QIAO Xin-wei, LI Mao, SHEN Ze-liang, ZHANG Lin-han, ZHENG Zhi-jian, TANG Ya-ling   

  1. State Key Laboratory of Oral Diseases & National Clinical Research Center for Oral Diseases; Department of Pathology, West China Stomatology Hospital, Sichuan University. Chengdu 610041, Sichuan Province, China
  • Received:2024-08-05 Revised:2024-09-07 Online:2025-03-20 Published:2025-04-06

Abstract: PURPOSE: To investigate the effect of artificial intelligence in the pathological diagnosis of ameloblastoma, and to preliminarily explore the value of artificial intelligence in the field of oral pathology.
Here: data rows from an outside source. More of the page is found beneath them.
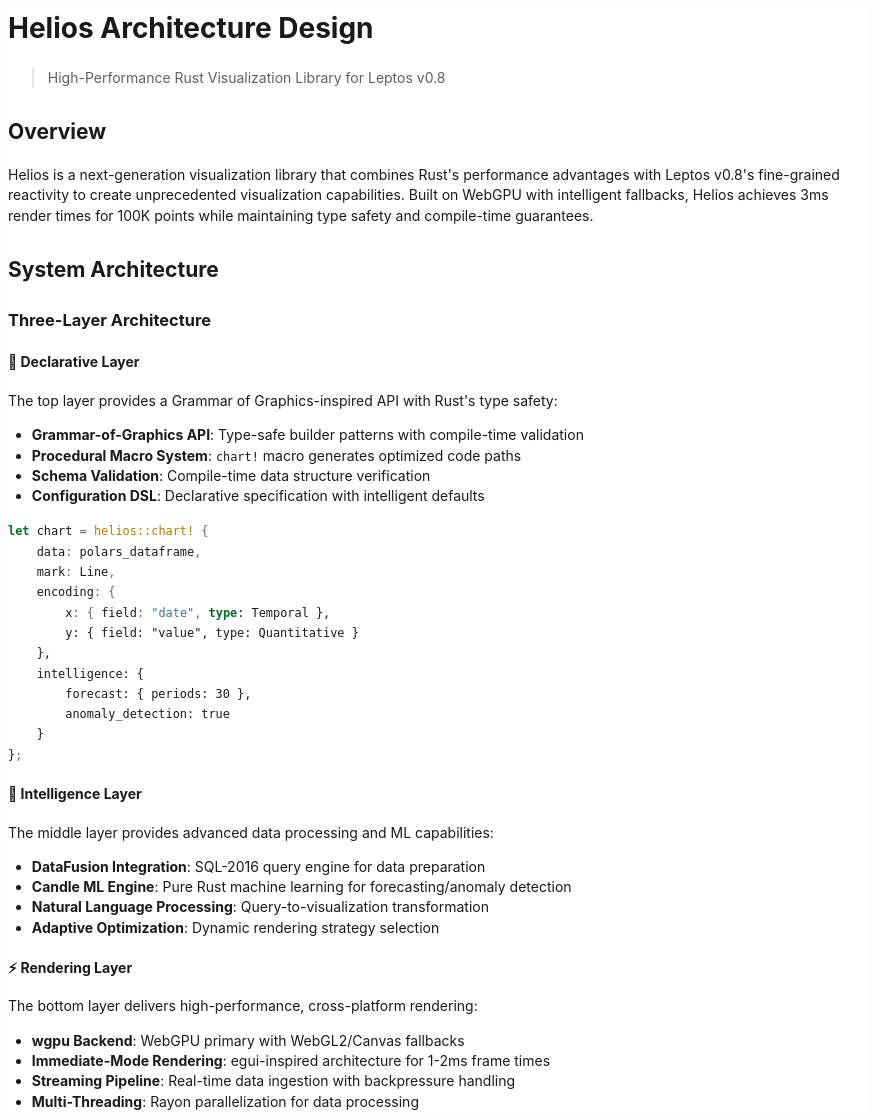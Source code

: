 # Helios Architecture Design

> High-Performance Rust Visualization Library for Leptos v0.8

## Overview

Helios is a next-generation visualization library that combines Rust's performance advantages with Leptos v0.8's fine-grained reactivity to create unprecedented visualization capabilities. Built on WebGPU with intelligent fallbacks, Helios achieves 3ms render times for 100K points while maintaining type safety and compile-time guarantees.

## System Architecture

### Three-Layer Architecture

#### 🎯 Declarative Layer
The top layer provides a Grammar of Graphics-inspired API with Rust's type safety:

- **Grammar-of-Graphics API**: Type-safe builder patterns with compile-time validation
- **Procedural Macro System**: `chart!` macro generates optimized code paths
- **Schema Validation**: Compile-time data structure verification
- **Configuration DSL**: Declarative specification with intelligent defaults

```rust
let chart = helios::chart! {
    data: polars_dataframe,
    mark: Line,
    encoding: {
        x: { field: "date", type: Temporal },
        y: { field: "value", type: Quantitative }
    },
    intelligence: {
        forecast: { periods: 30 },
        anomaly_detection: true
    }
};
```

#### 🧠 Intelligence Layer  
The middle layer provides advanced data processing and ML capabilities:

- **DataFusion Integration**: SQL-2016 query engine for data preparation
- **Candle ML Engine**: Pure Rust machine learning for forecasting/anomaly detection
- **Natural Language Processing**: Query-to-visualization transformation
- **Adaptive Optimization**: Dynamic rendering strategy selection

#### ⚡ Rendering Layer
The bottom layer delivers high-performance, cross-platform rendering:

- **wgpu Backend**: WebGPU primary with WebGL2/Canvas fallbacks
- **Immediate-Mode Rendering**: egui-inspired architecture for 1-2ms frame times  
- **Streaming Pipeline**: Real-time data ingestion with backpressure handling
- **Multi-Threading**: Rayon parallelization for data processing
METHODS: The pathological images of 90 cases of ameloblastoma were used as the research objects, and the U-net-like structure neural network was constructed. The 90 H-E images of ameloblastoma were divided into a training set (72 images), a validation set (9 images) and a test set (9 images) for training and testing the model respectively. The mIoU and ROC curve were used to evaluate the ability of the U-net network model in the identification of ameloblastoma epithelium. RESULTS: The mIoU of negative area segmented by U-net model was 0.818 and the positive area was 0.846. The area under the ROC curve was 0.92. CONCLUSIONS: The U-net network model has a good segmentation for the positive and negative regions of ameloblastoma, and can distinguish between negative and positive sections. It can be preliminarily applied to the pathological diagnosis of ameloblastoma, and is expected to be gradually popularized in clinical practice after further validation with large samples.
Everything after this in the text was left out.